October always brings pink. Ribbons, campaigns, T-shirts — reminders of survival and loss, awareness and hope. I’m not against it. But every year, it stirs something deep in me — a quiet ache, a reminder that healing doesn’t end with the scars fade. It continues in quieter ways–the unseen kind that asks for patience, gentleness, and grace.
A woman I used to work with just finished chemo. She’s lost her hair, yet when I see her at the gym, I don’t see loss — I see strength. The kind that shows up anyway.
Living Inside a Healing Body
I didn’t go through chemo or radiation, but I did make the decision for a double mastectomy. The scars are mostly invisible now, except to me — and to the shoulder that still doesn’t move quite right. Outwardly, I seem healthy, and I am — but I live with pain. Every day. Pain is part of healing—learning to live with a body that still hurts and meeting it with kindness. I manage it through movement, mindfulness, and food that heals more than it harms.
Recently, I stopped taking tamoxifen. It’s the last in a long rotation of hormone-blocking drugs I’ve endured for three and a half years — all of them bringing their own brand of ache, inflammation, and exhaustion. I’m choosing now to manage my body differently: through nutrition, patience, and listening.
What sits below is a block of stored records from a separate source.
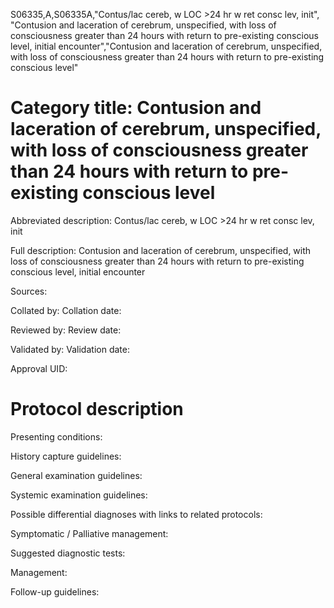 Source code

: S06335,A,S06335A,"Contus/lac cereb, w LOC >24 hr w ret consc lev, init", "Contusion and laceration of cerebrum, unspecified, with loss of consciousness greater than 24 hours with return to pre-existing conscious level, initial encounter","Contusion and laceration of cerebrum, unspecified, with loss of consciousness greater than 24 hours with return to pre-existing conscious level"
# Category title: Contusion and laceration of cerebrum, unspecified, with loss of consciousness greater than 24 hours with return to pre-existing conscious level

Abbreviated description: Contus/lac cereb, w LOC >24 hr w ret consc lev, init

Full description: Contusion and laceration of cerebrum, unspecified, with loss of consciousness greater than 24 hours with return to pre-existing conscious level, initial encounter

Sources:

Collated by:
Collation date:

Reviewed by:
Review date:

Validated by:
Validation date:

Approval UID:

# Protocol description

Presenting conditions:

History capture guidelines:

General examination guidelines:

Systemic examination guidelines:

Possible differential diagnoses with links to related protocols:

Symptomatic / Palliative management:

Suggested diagnostic tests:

Management:

Follow-up guidelines:

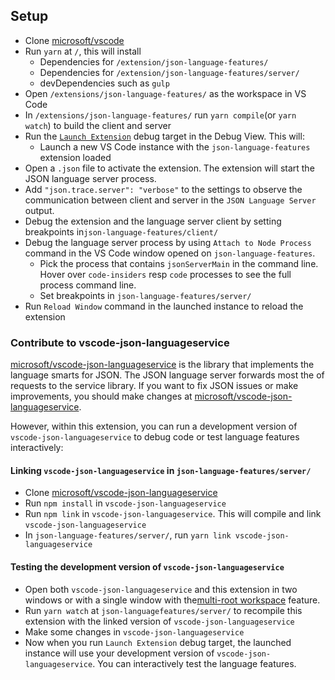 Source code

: ## Setup

- Clone [microsoft/vscode](https://github.com/microsoft/vscode)
- Run `yarn` at `/`, this will install
  - Dependencies for `/extension/json-language-features/`
  - Dependencies for `/extension/json-language-features/server/`
  - devDependencies such as `gulp`
- Open `/extensions/json-language-features/` as the workspace in VS Code
- In `/extensions/json-language-features/` run `yarn compile`(or `yarn watch`) to build the client and server
- Run the [`Launch Extension`](https://github.com/microsoft/vscode/blob/master/extensions/json-language-features/.vscode/launch.json) debug target in the Debug View. This will:
  - Launch a new VS Code instance with the `json-language-features` extension loaded
- Open a `.json` file to activate the extension. The extension will start the JSON language server process.
- Add `"json.trace.server": "verbose"` to the settings to observe the communication between client and server in the `JSON Language Server` output.
- Debug the extension and the language server client by setting breakpoints in`json-language-features/client/`
- Debug the language server process by using `Attach to Node Process` command in the VS Code window opened on `json-language-features`.
  - Pick the process that contains `jsonServerMain` in the command line. Hover over `code-insiders` resp `code` processes to see the full process command line.
  - Set breakpoints in `json-language-features/server/`
- Run `Reload Window` command in the launched instance to reload the extension

### Contribute to vscode-json-languageservice

[microsoft/vscode-json-languageservice](https://github.com/microsoft/vscode-json-languageservice) is the library that implements the language smarts for JSON.
The JSON language server forwards most the of requests to the service library.
If you want to fix JSON issues or make improvements, you should make changes at [microsoft/vscode-json-languageservice](https://github.com/microsoft/vscode-json-languageservice).

However, within this extension, you can run a development version of `vscode-json-languageservice` to debug code or test language features interactively:

#### Linking `vscode-json-languageservice` in `json-language-features/server/`

- Clone [microsoft/vscode-json-languageservice](https://github.com/microsoft/vscode-json-languageservice)
- Run `npm install` in `vscode-json-languageservice`
- Run `npm link` in `vscode-json-languageservice`. This will compile and link `vscode-json-languageservice`
- In `json-language-features/server/`, run `yarn link vscode-json-languageservice`

#### Testing the development version of `vscode-json-languageservice`

- Open both `vscode-json-languageservice` and this extension in two windows or with a single window with the[multi-root workspace](https://code.visualstudio.com/docs/editor/multi-root-workspaces) feature.
- Run `yarn watch` at `json-languagefeatures/server/` to recompile this extension with the linked version of `vscode-json-languageservice`
- Make some changes in `vscode-json-languageservice`
- Now when you run `Launch Extension` debug target, the launched instance will use your development version of `vscode-json-languageservice`. You can interactively test the language features.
Because, as Maya Angelou wrote, “If I am not good to myself, how can I expect anyone else to be good to me?” Those words remind me that beyond healing, there’s something gentler—a daily, intentional practice of being kind to myself, especially on days when my body feels unfamiliar or exhausted.
Messages Along the Path
The other day, I walked through the park and saw bright chalk messages along the path — written by young hands in big, block letters: “You got this.” “Be kind to yourself.” “Keep going.” The words felt familiar, like echoes from my own journal. Pages tattooed with ink, coffee stains, and tears.
Maybe it’s the full moon. Maybe it’s just life doing what it does — cycling through pain and grace, endings and renewal. What I know is this: I still have so much I want to do, to create, to give.
The Quiet Practice
And maybe the only way forward–beyond healing–is to keep letting the light through the cracks, to stay open to what life is still teaching me about tenderness.
Healing isn’t a finish line. It’s a quiet practice–a daily act of being kind to yourself while you’re still becoming.
Author’s Note
This reflection began as a journal entry — a letter to myself, a reminder to stay tender. Writing has always been my way of making sense of the unseen. If it resonates with you, I hope it reminds you to pause, breathe, and offer yourself the same compassion you so freely give to others.